ACTIVITY: Repeat the listing below word for word, stopping after the line that contains "다시 도커가 설치된 터미널로 돌아와".

MATERIAL SUPPLIED:

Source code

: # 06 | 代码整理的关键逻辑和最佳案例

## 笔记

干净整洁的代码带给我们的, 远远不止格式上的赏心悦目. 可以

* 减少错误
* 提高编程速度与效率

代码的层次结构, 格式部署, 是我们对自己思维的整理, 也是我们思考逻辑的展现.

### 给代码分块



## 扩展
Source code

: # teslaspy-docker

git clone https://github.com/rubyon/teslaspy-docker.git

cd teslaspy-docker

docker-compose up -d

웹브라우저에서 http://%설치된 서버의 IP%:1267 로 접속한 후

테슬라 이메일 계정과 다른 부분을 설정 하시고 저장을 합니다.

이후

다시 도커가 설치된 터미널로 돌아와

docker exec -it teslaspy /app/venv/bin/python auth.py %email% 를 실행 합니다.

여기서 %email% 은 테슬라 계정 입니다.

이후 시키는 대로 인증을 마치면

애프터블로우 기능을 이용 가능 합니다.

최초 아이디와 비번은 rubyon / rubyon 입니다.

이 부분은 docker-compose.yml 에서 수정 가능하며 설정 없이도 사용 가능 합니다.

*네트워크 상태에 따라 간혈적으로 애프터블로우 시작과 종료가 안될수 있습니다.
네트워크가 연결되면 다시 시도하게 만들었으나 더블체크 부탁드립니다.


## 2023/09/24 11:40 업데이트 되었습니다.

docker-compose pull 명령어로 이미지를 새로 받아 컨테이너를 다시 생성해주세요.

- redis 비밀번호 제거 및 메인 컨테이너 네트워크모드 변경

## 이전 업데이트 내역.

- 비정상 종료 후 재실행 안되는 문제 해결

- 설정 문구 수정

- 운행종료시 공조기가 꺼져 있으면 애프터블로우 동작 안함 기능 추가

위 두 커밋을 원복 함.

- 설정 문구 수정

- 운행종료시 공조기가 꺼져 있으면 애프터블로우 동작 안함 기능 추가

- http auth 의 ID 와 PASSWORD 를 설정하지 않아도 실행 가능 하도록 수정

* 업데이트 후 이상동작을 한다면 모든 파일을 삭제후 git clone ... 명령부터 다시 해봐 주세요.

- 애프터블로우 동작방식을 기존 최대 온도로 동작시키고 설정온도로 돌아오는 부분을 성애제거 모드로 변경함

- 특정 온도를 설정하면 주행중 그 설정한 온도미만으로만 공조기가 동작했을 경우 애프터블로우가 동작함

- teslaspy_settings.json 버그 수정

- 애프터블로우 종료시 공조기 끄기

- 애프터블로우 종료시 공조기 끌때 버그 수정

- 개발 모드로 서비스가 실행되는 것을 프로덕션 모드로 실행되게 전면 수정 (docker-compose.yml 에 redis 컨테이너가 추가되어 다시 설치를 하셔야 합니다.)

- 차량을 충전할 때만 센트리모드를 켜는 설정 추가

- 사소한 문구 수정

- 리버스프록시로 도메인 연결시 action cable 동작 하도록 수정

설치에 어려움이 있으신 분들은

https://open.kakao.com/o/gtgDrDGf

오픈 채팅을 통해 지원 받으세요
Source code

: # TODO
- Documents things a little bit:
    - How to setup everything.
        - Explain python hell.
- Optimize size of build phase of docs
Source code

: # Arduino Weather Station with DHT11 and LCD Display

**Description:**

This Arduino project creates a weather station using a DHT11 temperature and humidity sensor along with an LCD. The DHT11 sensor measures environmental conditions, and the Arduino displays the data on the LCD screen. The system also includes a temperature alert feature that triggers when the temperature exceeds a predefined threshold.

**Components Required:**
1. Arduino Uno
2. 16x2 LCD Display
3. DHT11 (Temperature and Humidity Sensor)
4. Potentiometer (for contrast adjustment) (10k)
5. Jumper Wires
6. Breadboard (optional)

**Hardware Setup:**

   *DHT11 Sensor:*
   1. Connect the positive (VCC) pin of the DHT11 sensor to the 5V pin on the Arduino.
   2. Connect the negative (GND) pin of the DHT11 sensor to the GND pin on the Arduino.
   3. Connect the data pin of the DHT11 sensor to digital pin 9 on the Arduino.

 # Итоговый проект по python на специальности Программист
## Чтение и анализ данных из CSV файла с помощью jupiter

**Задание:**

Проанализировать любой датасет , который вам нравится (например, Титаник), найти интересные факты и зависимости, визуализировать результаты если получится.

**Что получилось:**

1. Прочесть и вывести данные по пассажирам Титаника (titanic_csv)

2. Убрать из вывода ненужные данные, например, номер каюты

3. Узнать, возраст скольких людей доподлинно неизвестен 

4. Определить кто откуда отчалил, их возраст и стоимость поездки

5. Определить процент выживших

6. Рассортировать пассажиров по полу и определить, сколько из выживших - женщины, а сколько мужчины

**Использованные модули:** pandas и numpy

OUTPUT FOR THIS TASK:
Source code

: # 06 | 代码整理的关键逻辑和最佳案例

## 笔记

干净整洁的代码带给我们的, 远远不止格式上的赏心悦目. 可以

* 减少错误
* 提高编程速度与效率

代码的层次结构, 格式部署, 是我们对自己思维的整理, 也是我们思考逻辑的展现.

### 给代码分块



## 扩展
Source code

: # teslaspy-docker

git clone https://github.com/rubyon/teslaspy-docker.git

cd teslaspy-docker

docker-compose up -d

웹브라우저에서 http://%설치된 서버의 IP%:1267 로 접속한 후

테슬라 이메일 계정과 다른 부분을 설정 하시고 저장을 합니다.

이후

다시 도커가 설치된 터미널로 돌아와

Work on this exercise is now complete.